Start of Data for this exercise
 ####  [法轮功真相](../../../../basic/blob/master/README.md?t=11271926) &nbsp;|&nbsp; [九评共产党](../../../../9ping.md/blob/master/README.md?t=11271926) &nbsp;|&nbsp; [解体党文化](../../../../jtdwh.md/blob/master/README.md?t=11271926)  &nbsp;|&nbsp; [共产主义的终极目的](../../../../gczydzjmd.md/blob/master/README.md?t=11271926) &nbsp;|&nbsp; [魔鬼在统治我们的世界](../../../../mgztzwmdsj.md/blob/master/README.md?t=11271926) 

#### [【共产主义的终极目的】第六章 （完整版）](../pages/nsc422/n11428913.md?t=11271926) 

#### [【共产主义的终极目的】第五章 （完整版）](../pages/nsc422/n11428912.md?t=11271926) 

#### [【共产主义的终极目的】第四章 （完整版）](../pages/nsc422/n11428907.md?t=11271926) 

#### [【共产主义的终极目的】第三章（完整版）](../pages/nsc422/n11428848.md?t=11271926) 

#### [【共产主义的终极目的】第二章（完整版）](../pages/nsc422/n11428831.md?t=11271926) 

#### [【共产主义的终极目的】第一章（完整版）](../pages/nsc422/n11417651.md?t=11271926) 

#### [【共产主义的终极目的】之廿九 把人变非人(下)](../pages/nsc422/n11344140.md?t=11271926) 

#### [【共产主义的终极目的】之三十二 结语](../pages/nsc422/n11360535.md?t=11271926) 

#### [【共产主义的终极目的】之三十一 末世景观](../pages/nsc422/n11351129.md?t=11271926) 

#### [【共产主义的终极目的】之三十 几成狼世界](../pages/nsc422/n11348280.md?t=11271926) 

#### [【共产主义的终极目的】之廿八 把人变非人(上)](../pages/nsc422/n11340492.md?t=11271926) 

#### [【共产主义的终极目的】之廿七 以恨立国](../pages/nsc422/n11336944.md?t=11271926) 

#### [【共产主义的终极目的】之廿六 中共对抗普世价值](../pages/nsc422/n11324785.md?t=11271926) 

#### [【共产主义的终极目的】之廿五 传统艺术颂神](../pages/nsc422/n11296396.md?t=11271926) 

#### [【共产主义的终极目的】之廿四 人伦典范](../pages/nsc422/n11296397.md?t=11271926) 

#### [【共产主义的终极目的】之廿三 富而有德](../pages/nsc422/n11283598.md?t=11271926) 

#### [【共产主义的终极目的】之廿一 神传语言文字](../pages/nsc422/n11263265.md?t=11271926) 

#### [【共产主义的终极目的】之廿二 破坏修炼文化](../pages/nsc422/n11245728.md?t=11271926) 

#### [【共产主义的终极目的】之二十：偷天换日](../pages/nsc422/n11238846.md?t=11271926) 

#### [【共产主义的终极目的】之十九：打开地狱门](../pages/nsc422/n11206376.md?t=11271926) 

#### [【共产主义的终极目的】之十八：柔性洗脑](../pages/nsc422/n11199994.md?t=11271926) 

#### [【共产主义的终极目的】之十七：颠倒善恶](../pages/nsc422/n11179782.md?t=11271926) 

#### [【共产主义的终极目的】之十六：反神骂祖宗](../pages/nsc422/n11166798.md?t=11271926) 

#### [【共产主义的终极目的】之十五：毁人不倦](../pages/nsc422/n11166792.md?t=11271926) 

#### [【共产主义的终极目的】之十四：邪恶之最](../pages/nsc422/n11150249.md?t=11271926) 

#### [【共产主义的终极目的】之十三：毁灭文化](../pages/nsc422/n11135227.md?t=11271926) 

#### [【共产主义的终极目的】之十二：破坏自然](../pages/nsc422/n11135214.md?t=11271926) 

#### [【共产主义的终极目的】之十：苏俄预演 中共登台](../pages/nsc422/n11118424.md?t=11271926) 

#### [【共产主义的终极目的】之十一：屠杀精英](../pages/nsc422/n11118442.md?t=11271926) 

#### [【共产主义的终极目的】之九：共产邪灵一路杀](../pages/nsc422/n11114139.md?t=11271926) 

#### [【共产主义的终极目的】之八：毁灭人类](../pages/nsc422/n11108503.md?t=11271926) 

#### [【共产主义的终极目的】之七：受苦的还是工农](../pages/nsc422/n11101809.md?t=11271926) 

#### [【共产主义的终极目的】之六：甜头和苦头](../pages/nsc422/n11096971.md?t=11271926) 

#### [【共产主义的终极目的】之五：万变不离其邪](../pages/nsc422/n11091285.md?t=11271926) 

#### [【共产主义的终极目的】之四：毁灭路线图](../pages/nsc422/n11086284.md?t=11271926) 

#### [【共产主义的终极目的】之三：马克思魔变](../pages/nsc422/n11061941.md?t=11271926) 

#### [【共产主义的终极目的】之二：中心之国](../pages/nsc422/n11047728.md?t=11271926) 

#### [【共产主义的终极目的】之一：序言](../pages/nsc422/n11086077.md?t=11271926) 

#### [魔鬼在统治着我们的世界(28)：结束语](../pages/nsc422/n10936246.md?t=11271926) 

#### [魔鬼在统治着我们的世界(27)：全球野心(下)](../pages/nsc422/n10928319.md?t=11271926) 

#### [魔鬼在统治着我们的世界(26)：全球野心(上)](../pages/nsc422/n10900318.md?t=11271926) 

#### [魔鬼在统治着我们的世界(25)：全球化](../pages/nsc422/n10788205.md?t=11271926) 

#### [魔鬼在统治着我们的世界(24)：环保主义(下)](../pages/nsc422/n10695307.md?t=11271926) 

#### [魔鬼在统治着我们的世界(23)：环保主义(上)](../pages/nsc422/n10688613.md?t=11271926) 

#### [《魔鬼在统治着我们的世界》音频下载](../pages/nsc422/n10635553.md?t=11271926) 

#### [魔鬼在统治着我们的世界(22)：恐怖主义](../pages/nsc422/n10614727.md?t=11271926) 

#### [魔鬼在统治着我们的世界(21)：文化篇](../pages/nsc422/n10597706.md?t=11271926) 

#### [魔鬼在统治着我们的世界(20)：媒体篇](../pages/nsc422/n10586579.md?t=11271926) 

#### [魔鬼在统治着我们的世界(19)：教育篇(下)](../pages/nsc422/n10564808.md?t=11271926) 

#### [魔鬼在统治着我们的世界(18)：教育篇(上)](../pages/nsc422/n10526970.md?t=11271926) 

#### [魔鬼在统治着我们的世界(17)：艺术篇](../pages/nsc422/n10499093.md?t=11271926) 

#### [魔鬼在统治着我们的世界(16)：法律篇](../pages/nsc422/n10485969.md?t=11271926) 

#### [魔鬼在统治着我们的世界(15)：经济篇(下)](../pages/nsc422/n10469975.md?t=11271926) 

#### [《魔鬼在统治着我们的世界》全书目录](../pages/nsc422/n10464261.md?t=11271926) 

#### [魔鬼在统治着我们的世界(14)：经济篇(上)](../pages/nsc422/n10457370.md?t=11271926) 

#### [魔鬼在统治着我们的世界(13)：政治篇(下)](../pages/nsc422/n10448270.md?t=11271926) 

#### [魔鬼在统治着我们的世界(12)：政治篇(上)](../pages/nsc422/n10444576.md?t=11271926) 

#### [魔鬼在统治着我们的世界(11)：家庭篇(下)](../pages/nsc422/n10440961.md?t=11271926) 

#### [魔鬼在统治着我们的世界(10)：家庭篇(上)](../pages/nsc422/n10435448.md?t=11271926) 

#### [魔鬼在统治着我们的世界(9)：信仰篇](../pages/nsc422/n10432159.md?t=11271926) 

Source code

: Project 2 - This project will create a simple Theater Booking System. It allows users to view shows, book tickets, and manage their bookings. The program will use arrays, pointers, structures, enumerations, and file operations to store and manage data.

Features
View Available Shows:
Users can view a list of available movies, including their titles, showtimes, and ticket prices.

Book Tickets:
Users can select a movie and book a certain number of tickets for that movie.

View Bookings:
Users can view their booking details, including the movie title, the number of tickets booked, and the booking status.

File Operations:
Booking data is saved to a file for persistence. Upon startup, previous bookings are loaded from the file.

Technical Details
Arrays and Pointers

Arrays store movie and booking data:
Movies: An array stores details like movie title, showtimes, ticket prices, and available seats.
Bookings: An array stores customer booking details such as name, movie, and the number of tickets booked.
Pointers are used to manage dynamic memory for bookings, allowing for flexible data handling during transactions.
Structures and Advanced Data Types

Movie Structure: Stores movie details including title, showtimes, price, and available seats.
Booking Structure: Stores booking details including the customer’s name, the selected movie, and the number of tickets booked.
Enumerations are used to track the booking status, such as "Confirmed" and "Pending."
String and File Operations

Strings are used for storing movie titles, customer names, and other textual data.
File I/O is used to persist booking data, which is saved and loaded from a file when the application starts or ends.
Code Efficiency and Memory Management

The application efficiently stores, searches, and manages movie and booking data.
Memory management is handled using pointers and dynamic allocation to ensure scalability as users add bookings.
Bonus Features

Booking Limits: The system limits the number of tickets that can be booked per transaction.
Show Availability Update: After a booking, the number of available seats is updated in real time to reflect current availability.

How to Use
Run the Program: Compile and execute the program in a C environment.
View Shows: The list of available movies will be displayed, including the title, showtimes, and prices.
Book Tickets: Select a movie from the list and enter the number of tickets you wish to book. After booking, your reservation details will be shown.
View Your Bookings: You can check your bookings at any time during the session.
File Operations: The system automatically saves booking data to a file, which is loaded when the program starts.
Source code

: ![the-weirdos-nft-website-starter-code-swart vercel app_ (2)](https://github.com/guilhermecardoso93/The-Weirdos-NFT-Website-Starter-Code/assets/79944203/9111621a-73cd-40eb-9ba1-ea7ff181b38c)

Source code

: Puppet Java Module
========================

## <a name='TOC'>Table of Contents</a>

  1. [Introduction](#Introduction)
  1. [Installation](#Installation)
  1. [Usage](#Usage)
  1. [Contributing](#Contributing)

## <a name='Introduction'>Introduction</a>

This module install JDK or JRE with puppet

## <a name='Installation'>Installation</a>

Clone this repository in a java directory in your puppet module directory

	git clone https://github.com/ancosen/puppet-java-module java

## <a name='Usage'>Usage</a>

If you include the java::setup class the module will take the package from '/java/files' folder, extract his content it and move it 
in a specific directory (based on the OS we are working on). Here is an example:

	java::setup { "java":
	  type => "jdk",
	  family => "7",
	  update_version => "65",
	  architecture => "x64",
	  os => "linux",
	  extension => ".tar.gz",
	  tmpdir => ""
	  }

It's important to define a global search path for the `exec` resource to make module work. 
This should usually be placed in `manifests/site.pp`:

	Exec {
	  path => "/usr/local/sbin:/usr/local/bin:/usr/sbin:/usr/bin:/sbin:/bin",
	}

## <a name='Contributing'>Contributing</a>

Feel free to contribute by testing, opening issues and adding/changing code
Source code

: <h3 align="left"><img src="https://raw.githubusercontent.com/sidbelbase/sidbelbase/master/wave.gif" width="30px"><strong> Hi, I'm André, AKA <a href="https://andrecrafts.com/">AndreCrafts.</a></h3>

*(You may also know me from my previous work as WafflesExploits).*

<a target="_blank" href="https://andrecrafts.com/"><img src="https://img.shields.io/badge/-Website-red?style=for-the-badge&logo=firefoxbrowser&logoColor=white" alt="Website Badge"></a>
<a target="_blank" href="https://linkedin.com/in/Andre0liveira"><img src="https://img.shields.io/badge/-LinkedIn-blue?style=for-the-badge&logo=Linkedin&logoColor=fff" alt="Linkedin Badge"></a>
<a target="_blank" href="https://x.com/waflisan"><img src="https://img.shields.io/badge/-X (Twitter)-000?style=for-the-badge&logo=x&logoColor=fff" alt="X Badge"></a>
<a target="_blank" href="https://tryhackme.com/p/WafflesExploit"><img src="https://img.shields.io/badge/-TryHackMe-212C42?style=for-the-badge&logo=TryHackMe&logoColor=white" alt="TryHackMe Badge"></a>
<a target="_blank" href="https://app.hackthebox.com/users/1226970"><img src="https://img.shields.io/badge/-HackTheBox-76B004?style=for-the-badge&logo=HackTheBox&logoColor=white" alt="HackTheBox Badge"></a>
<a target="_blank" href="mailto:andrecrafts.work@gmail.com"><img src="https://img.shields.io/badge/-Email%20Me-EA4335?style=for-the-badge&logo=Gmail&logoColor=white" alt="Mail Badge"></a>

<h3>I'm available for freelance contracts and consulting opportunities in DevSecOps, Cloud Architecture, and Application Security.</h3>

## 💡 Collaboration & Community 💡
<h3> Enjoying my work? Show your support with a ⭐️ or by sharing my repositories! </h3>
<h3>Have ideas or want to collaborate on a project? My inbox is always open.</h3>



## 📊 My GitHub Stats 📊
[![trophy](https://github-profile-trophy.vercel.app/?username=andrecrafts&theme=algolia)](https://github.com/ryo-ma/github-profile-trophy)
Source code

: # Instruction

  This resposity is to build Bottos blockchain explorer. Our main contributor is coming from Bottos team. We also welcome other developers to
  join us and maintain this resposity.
End of Data for this exercise
*To do*: Every line where "Contributing" appears must be returned from the listing above.

*Task answer*:
  1. [Contributing](#Contributing)
## <a name='Contributing'>Contributing</a>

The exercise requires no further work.